In this project, I am working on an ETL Movies Analysis bu utilizing Python, VS Code, RegEx and SQL Databases . Raw data exists in multiple places and forms. In order to perform any kind of data analysis, this data needs to be cleaned and structured. Data pipeline process ETL – Extract, Transform, and Load is a core concept in data engineering, ensuring that data is consistent, maintains its integrity, and nonetheless strives for automatization of data wrangling. Without a consistent and robust data structure, it’s nearly impossible to perform any meaningful analysis.
Extract - Transform - Load
The Amazing Prime, a video streaming company, decided to sponsor a Hackathon, where participants trying to predict which low budget movies being released will become popular. Participants of a Hackathon need a clean data in order to perform analyses for their algorithms. In order to provide organized and clean dataset, this project focuses on ETL Extract, Transform and Load process and includes the following:
1-Extracting data from two different sources.
A source from Wikipedia in Json
format for all movies released since 1990
A csv file from Kaggle website for rating data.
2-Transforming data with Python, Pandas and Python RegEx module.
3-Loading data using PostgreSQL and pgAdmin.
My goal is to create an automated pipeline that extracts, transform and loads data.

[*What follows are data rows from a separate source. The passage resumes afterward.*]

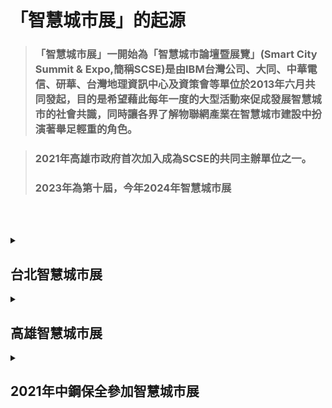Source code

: # 「智慧城市展」的起源
>### 「智慧城市展」一開始為「智慧城市論壇暨展覽」(Smart City Summit & Expo,簡稱SCSE)是由IBM台灣公司、大同、中華電信、研華、台灣地理資訊中心及資策會等單位於2013年六月共同發起，目的是希望藉此每年一度的大型活動來促成發展智慧城市的社會共識，同時讓各界了解物聯網產業在智慧城市建設中扮演著舉足輕重的角色。

>### 2021年高雄市政府首次加入成為SCSE的共同主辦單位之一。
>### 2023年為第十屆，今年2024年智慧城市展

<br><br>

<details>
<summary>

## 台北智慧城市展

</summary>
(一)、 展出日期：2024年3月19日（二）至3月22日（五），共4天<br>
(二)、 展出地點：台北南港展覽館2館（台北市南港區經貿二路2號）<br>
(三)、 參展區域：<br>
  
|物聯網應用(5G AIoT)	| 智慧交通 | 智慧治理 | 智慧建築 |
|-------------------|---------|----------|---------|
|智慧安防 | 智慧醫療 | 智慧教育 |  智慧金融 |
|智慧能源 | 新創	   | AI+專區  |-----------|	

(四)、 參展解決方案<br>
物聯網應用<br>
|智慧交通：| 自動駕駛、智慧公車、智慧車隊、智慧航運、智慧停車、智慧載具、智慧運輸、智慧物流、智慧倉儲|
|---------|---------------------------------------------------------------------------------|
|智慧治理：| 智慧政府、智慧港務、智慧稅務、智慧警政|
|智慧建築：| 智慧物業、智慧社區、智慧門禁、智慧家庭、智慧園區、智慧辦公室、智慧溫室、智慧農漁業|
|智慧安防：| 智慧杆、智慧路燈、智慧水務、智慧水質監測、智慧觀光、智慧安防、智慧防救災、智慧感測|
|智慧醫療：| 健康促進、智慧穿戴、智慧照護、智慧醫院、遠距照護、遠距醫療、智慧防疫|
|智慧教育：| 智慧校園、智慧教室、遠距教學|
|智慧金融：| 智慧支付、智慧零售、無人商店|
|智慧能源：| 智慧能源、智慧創能、智慧節能、智慧儲能、智慧電網、智慧電表|
|AI+專區  ||
|其他     ||
</details>


<details>
<summary><h2>高雄智慧城市展</h2></summary>
(一)、 展出日期：2024年3月21日（四）至3月23日（六），共4天<br>
(二)、 展出地點：高雄展覽館(高雄市前鎮區成功二路39號)<br>
(三)、 參展區域：<br>

|物聯網應用	| 智慧治理 | 智慧醫療 | 智慧製造 |
|-------------------|---------|----------|---------|
|智慧農漁業 | 淨零永續 | 低碳運輸 | 新創 |

(四)、 今年高雄展區共計使用550個攤位，展覽規模跟去年相當，主要特色有三大塊：智慧醫療、綠能永續及智慧治理。
<details>
<summary><h4>智慧醫療</h4></summary>
<br>
高屏地區15家醫院及大學，以<綠色醫療、精準健康>為展覽主軸，各醫院展示重點如下：<br>
  
|。高雄市立凱旋醫院：           |超寬頻智慧藥盒，凱旋AI機器人陪伴你|
|-----------------------------|-------------------------------|
|。高雄醫學大學附設中和紀念醫院：|手術室之未來：科技巔峰(3D影像手術)與清新新視野(手術煙霧排除)、救急救難一站通&融心匯智道平安、智能醫療照護-智慧輪椅應用 帶您看醫生(岡)|
|。高雄市立旗津醫院：|旗津智慧長照島-雲端健康管理整合平台|
|。高雄市立大同醫院：|打擊三高 醫同運動-健康運動走廊|
|。高雄市立小港醫院：|綠色轉型 打造淨零新世代|
|。高雄長庚紀念醫院：|數位創新藥事照護、無痛毒物檢測─您不能忽視環境賀爾蒙、揪出破顫、放心生活|
|。高雄市立鳳山醫院：|老年症候群與良導絡腎經的關聯性分析|
|。義大醫療財團法人義大醫院：|化劑調劑簡單學-AR視覺便利包、盤點速速叫-智慧精密盤點機、腹腔鏡/內視鏡VR互動式衛教|
|。高雄榮民總醫院：|嚴重敗血症早期警示系統、3D列印口顎金屬彌補物研究與數位牙科的未來|
|。高雄市立聯合醫院：|下肢外骨骼機器人、早期警示系統|
|。高雄市立岡山醫院：|運用Power BI視覺化數據分析於糖尿病照護、軟銀NAO 機器人|
|。衛生福利部旗山醫院：|智慧遠端照護系統、NGS次世代基因定序（精準醫療FAD）|
|。高雄市立民生醫院：|守護小飛象計畫-元太科技醫療照護電子紙筆記本應用|
|。屏東榮民總醫院：|手術單支器械智能管理滅菌追蹤系統、閉環式智慧用藥|
|。國立中山大學：|具隱私保護暨安全資料探勘之醫療倉儲系統、肝炎檢測革命：試片式快速病毒基因型偵測技術、數位病理與人工智慧輔助診斷|
  
</details>

<details>
<summary><h4>綠能永續</h4></summary>
高雄市2020年溫室氣體淨排放量已經較基準年(2005)減少19.4%，提前超越國家2025年10%之目標，減碳量1,283萬噸，減碳績效為全國第一，預計至2030年，再減700萬噸。為推動高雄城市的綠色轉型，在地產官學各界在綠能永續工作上都投下極大的心力。本次展示重點：<br>

### 1.高雄市政府主題館(淨零城市相關)：<br>
>#### 。資訊中心：全民碳險出任務、「高雄出題 國際解題」國際徵案
>#### 。環保局：淨零政策、碳平台、氣候變遷城市韌性資訊平台、廢棄物循環、淨零學院
>#### 。交通局：行動信令導入碳排分析應用於智慧城市治理、公共停車場充電服務佈設推展計畫
>#### 。捷運局：2050高雄捷運路網
>#### 。農業局：高雄植醫來幫忙
>#### 。水利局：高雄再生水推動
>#### 。工務局：高雄厝
>#### 。經發局：高雄市綠能管理資訊整合平台
<br>

### 2.淨零新創主題區：
>#### 有中山大學、成功大學、高雄大學、高雄科技大學、高雄醫學大學、屏東科技大學等知名大學及10家新創企業，依據循環經濟與永續農法、淨零創新技術與材料、及淨零創新服務與產品等三大類主題進行展示及分享，期望透過交流展示整合更多的資源與力量以投入在地綠能永續的工作。
<br>

### 3.淨零企業展示：
>#### 經濟部能源署、碳交易所、中油、台電、日月光、帆宣、有成精密、沅碁光電、叡揚資訊、加州能源、欣達環工、SGS等。
<br>

### 4.重要論壇：
>#### 兩場重量級的國際論壇，City COP-數位韌性城市論壇，City COP-永續城市論壇，將邀請到美國、加拿大、馬來西亞、英國、韓國、菲律賓、科索沃、斯里蘭卡、斐濟、柬埔寨、史瓦帝尼等國貴賓出席共同探討，另外國際組織ICLEI、CityNet、及WeGO等秘書長都將出席與會，讓本活動更凸顯其國際影響力。
<br>

</details>

<details>
<summary><h4>智慧治理</h4></summary>

</details>

</details>


<details>
<summary>

## 2021年中鋼保全參加智慧城市展

</summary>
<br>
<img src="https://github.com/derricktsai0904/Course/blob/main/2024.02%20%E6%99%BA%E6%85%A7%E5%9F%8E%E5%B8%82%E5%B0%8E%E8%AB%96/2024.03.15%20%E7%AC%AC%E5%9B%9B%E5%A0%82/pic/city.jpg" width=500 height=300 />
<br>

## 因應高雄市第一次舉辦智慧城市展，中鋼集團鼓勵集團公司設攤行銷公司業務。
### 主要有三大主題
>#### 1.智能影像辨識
<a href="http://www.youtube.com/watch?feature=player_embedded&v=tfrMbCCHXlA" target="_blank"><img src="http://img.youtube.com/vi/tfrMbCCHXlA/0.jpg" 
alt="智能影像辨識" width="400" height="250" border="10" /></a>
<br>影片取自 youtube

<br>

>#### 2.智慧消防
<a href="http://www.youtube.com/watch?feature=player_embedded&v=cIULsEsSR38" target="_blank"><img src="http://img.youtube.com/vi/cIULsEsSR38/0.jpg" 
alt="智慧消防" width="400" height="250" border="10" /></a>
<br>影片取自 youtube

<br>

>#### 3.毫米波生理訊號偵測

##### 毫米波生理訊號偵測<br>
<a href="http://www.youtube.com/watch?feature=player_embedded&v=WK1kL6hu77g" target="_blank"><img src="http://img.youtube.com/vi/WK1kL6hu77g/0.jpg" 
alt="毫米波生理訊號偵測" width="400" height="250" border="10" /></a>
<br>影片取自 youtube

<br>

##### 毫米波人員偵測<br>
<a href="http://www.youtube.com/watch?feature=player_embedded&v=Cg1l1Iu7trY" target="_blank"><img src="http://img.youtube.com/vi/Cg1l1Iu7trY/0.jpg" 
alt="毫米波人員偵測" width="400" height="250" border="10" /></a>
<br>影片取自 youtube

</detail>



<details>
<summary>

## 2023年智慧城市展花絮

</summary>

##### 中華電信警政 AI 巡檢系統 <br>
<a href="http://www.youtube.com/watch?feature=player_embedded&v=aOb2Y6eEoUI" target="_blank"><img src="http://img.youtube.com/vi/aOb2Y6eEoUI/0.jpg" 
alt="警政 AI 巡檢系統" width="400" height="250" border="10" /></a>
<br>影片取自 youtube


##### 台達電智慧路燈 <br>
<a href="http://www.youtube.com/watch?feature=player_embedded&v=dLsEDt3D3gI" target="_blank"><img src="http://img.youtube.com/vi/dLsEDt3D3gI/0.jpg" 
alt="警台達電智慧路燈" width="400" height="250" border="10" /></a>
<br>影片取自 youtube

##### 全方位智慧化建築整合應用解決方案 <br>
<a href="http://www.youtube.com/watch?feature=player_embedded&v=g-cQW5nL4ZI" target="_blank"><img src="http://img.youtube.com/vi/g-cQW5nL4ZI/0.jpg" 
alt="全方位智慧化建築整合應用解決方案" width="400" height="250" border="10" /></a>
<br>影片取自 youtube






</detail>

In order to reach my goal, I have breakdown the analysis in four major steps as follow:
1- Function Test :
- WikiMovies.json and MetaData.csv captured from website.
- MetaData is transformed into Pandas data frames.
- JSON file :
- Loading file
- Transforming into data frame.
2- Function for cleaning WikiMovies data:
This function combines data of alternative languages into a new column alt_titles then help me to reduce number of columns in the dataset.
The functions contains following methods :
Python list comprehensions.
apply() and map()
methods in combination with lambda functions.
Regex
Regular expressions
3-Function for cleaning MetaData:
This function helps me to clean the data by applying following methods:
- Reestablish data-types by
pd.to_numeric, astype()
and comparison operators for Boolean types. - Find missing/unknown values and fill with correspond data and drop extra columns.
- Lastly merging data frames using
pd_merge
method.
4- Function -> Loading
- In this final step, the function connects to the database by Sqlalchemy library and
to_sql method.